For the true barbecue enthusiast, cold weather should be no deterrent. Summer is only three months of the year, and for me 9 months is way too long to go without some barbecue. Right now it’s bucketing down with rain and I’m preparing for a long overdue Sunday barbecue.

Although it’s colder outside during the winter months the lower temperatures are not a major issue. The main thing to be aware for winter barbecuing is to use more fuel than you would on a summer’s day. As the ambient temperature is lower, you will be losing more heat to the outside of your barbecue, and so you’ll need more fuel to cook a given amount of food than you normally would need on a warmer day.

I haven’t found a light rain to be a major inconvenience when cooking in a kettle style barbecue, which may come as a surprise. The lid of the kettle acts as an umbrella and keeps the rain off the coals, although as the rain gets heavier, it can come in the top vent and flood your barbecue.

In my experience, I have found that the biggest problem when cooking barbecue during colder weather has been the wind as it affects your temperature control, which is probably one of the most important aspects of barbecuing.
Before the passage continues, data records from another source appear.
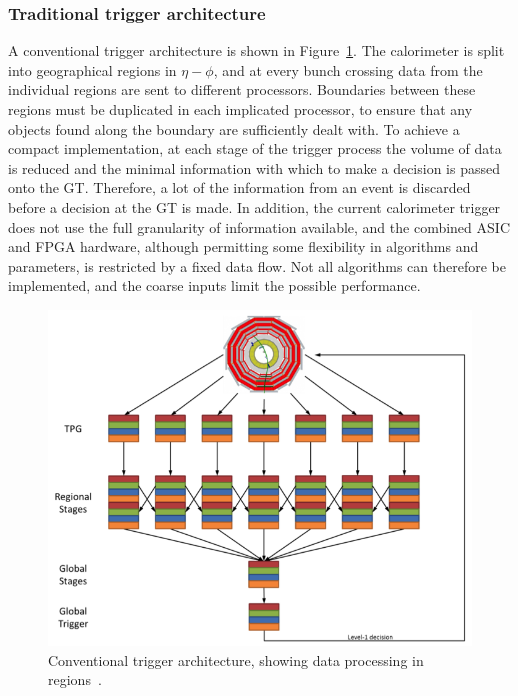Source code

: \subsubsection{Traditional trigger architecture}
A conventional trigger architecture is shown in Figure~\ref{fig:tradTrig}.
The calorimeter is split into geographical regions in $\eta-\phi$, 
and at every bunch crossing data from the individual regions are sent to different processors.
Boundaries between these regions must be duplicated in each implicated processor, to ensure that any objects found along the boundary are sufficiently dealt with.
To achieve a compact implementation, at each stage of the trigger process the volume of data is reduced and the minimal information with which to make a decision is passed onto the \ac{GT}. 
Therefore, a lot of the information from an event is discarded before a decision at the \ac{GT} is made.
In addition, the current calorimeter trigger does not use the full granularity of information available, and the combined \ac{ASIC} and \ac{FPGA} hardware, although permitting some flexibility in algorithms and parameters, is restricted by a fixed data flow. 
Not all algorithms can therefore be implemented, and the coarse inputs limit the possible performance.

\begin{figure}[h!]
\begin{center}
  \includegraphics[scale=0.78]{Figures/l1jets/TraditionalTrigger.png}
\caption{Conventional trigger architecture, showing data processing in regions~\cite{RoseTrig}.}
\label{fig:tradTrig}
\end{center}
\end{figure}


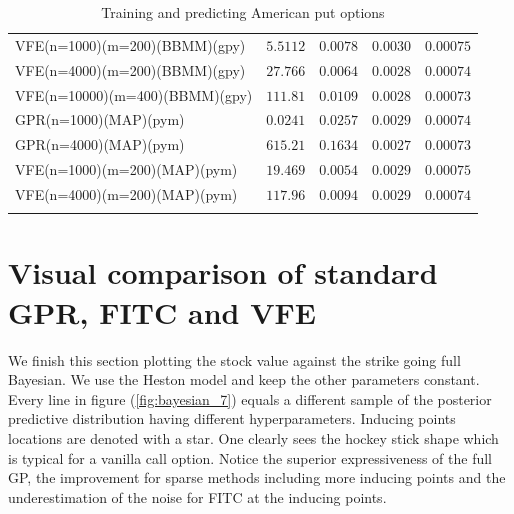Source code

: \documentclass[12pt,a4paper,oneside]{book}
\begin{document}
\begin{table}
\begin{tabular}[t]{lcccc}
VFE(n=1000)(m=200)(BBMM)(gpy)  & $5.5112$ &  $0.0078$   & $0.0030$ &  $0.00075$ \\\addlinespace
VFE(n=4000)(m=200)(BBMM)(gpy)  & $27.766$ & $0.0064$    & $0.0028$  &    $0.00074$ \\\addlinespace
VFE(n=10000)(m=400)(BBMM)(gpy)  & $111.81$ & $0.0109$    & $0.0028$  &  $0.00073$ \\\addlinespace
GPR(n=1000)(MAP)(pym)  & $0.0241$ &  $0.0257$   & $0.0029$ &  $0.00074$ \\\addlinespace
GPR(n=4000)(MAP)(pym)  & $615.21$ & $0.1634$    & $\bm{0.0027}$ &  $\bm{0.00073}$  \\\addlinespace
VFE(n=1000)(m=200)(MAP)(pym)  & $19.469$  &  $0.0054$   & $0.0029$ &    $0.00075$ \\\addlinespace
VFE(n=4000)(m=200)(MAP)(pym)  & $117.96$ & $0.0094$    & $0.0029$ &     $0.00074$ \\\addlinespace
\\\bottomrule
\end{tabular}
\caption{Training and predicting American put options}\label{Result_American}
\end{table}

\fi

\clearpage

\section{Visual comparison of standard GPR, FITC and VFE}

We finish this section plotting the stock value against the strike going full Bayesian. We use the Heston model and keep the other parameters constant. Every line in figure (\ref{fig:bayesian_7}) equals a different sample of the posterior predictive distribution having different hyperparameters. Inducing points locations are denoted with a star. One clearly sees the hockey stick shape which is typical for a vanilla call option. Notice the superior expressiveness of the full GP, the improvement for sparse methods including more inducing points and the underestimation of the noise for FITC at the inducing points.
\end{document}
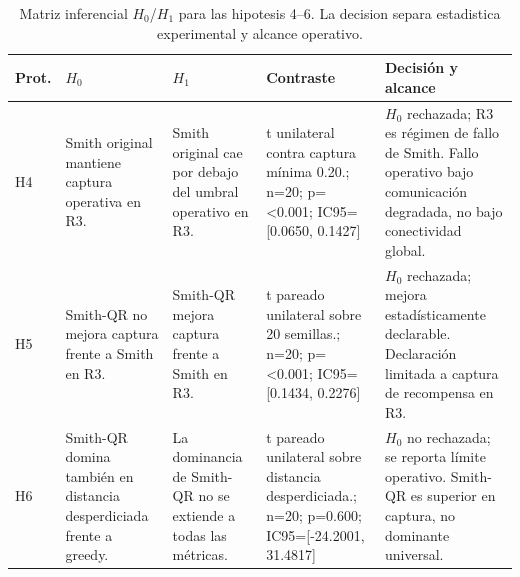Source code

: \begin{table}[H]
\centering
\caption{Matriz inferencial $H_0$/$H_1$ para las hipotesis 4--6. La decision separa estadistica experimental y alcance operativo.}
\label{tab:hypothesis-decision-base-b}
\scriptsize
\begin{tabularx}{\textwidth}{@{}>{\raggedright\arraybackslash}p{}>{\raggedright\arraybackslash}p{}>{\raggedright\arraybackslash}p{}>{\raggedright\arraybackslash}p{}>{\raggedright\arraybackslash}X@{}}
\toprule
Prot. & $H_0$ & $H_1$ & Contraste & Decisión y alcance \\
\midrule
H4 & Smith original mantiene captura operativa en R3. & Smith original cae por debajo del umbral operativo en R3. & t unilateral contra captura mínima 0.20.; n=20; p=\textless{}0.001; IC95=[0.0650, 0.1427] & $H_0$ rechazada; R3 es régimen de fallo de Smith. Fallo operativo bajo comunicación degradada, no bajo conectividad global. \\
H5 & Smith-QR no mejora captura frente a Smith en R3. & Smith-QR mejora captura frente a Smith en R3. & t pareado unilateral sobre 20 semillas.; n=20; p=\textless{}0.001; IC95=[0.1434, 0.2276] & $H_0$ rechazada; mejora estadísticamente declarable. Declaración limitada a captura de recompensa en R3. \\
H6 & Smith-QR domina también en distancia desperdiciada frente a greedy. & La dominancia de Smith-QR no se extiende a todas las métricas. & t pareado unilateral sobre distancia desperdiciada.; n=20; p=0.600; IC95=[-24.2001, 31.4817] & $H_0$ no rechazada; se reporta límite operativo. Smith-QR es superior en captura, no dominante universal. \\
\bottomrule
\end{tabularx}
\end{table}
Firstly the wind tends to carry away heat from your barbecue and dramatically increase the cooking times required for cooking your food. The other way is if the wind finds its way into the vents of your cooker, it is blowing on the coals which can make them burn faster, and actually drive up the temperature.

The best remedy for these is to find a sheltered location for your barbecue. I have a spot in my garden near my back door where there is shelter from the rain provided by a balcony and the wall of my house provides protection from the wind.

If the wind isn’t too strong, and you don’t have a sheltered location to cook in then you can usually get away with closing the two windward vents of your barbecue and just rely on using the vent on the downwind side of your barbecue for temperature control.

However, if it’s blowing up a storm then even if you do want to be outside, I will concede that it may not be the best time to be barbecuing. In a storm, the winds may actually be strong enough to tip your barbecue over, and if it’s full of red-hot coals, you don’t want to be near it when it happens.

Some people may be tempted to cook in their garage or another indoor area, but this is not really a very good idea as there is a very real danger of carbon monoxide poisoning when you are cooking with coals in an enclosed space.

Also make sure that your barbecue is at least 3-4 metres away from any combustible material, as strong winds can blow sparks from the barbecue and set them alight.

If you follow these guidelines, then there’s no reason why you can’t enjoy the pleasures of barbecue all year round. As the weather is getting colder, the idea of a nice roast sounds like just the thing for a Sunday lunch with a few friends, and a roast always tastes best to me when it’s been cooked on a barbecue over some smoking hot coals.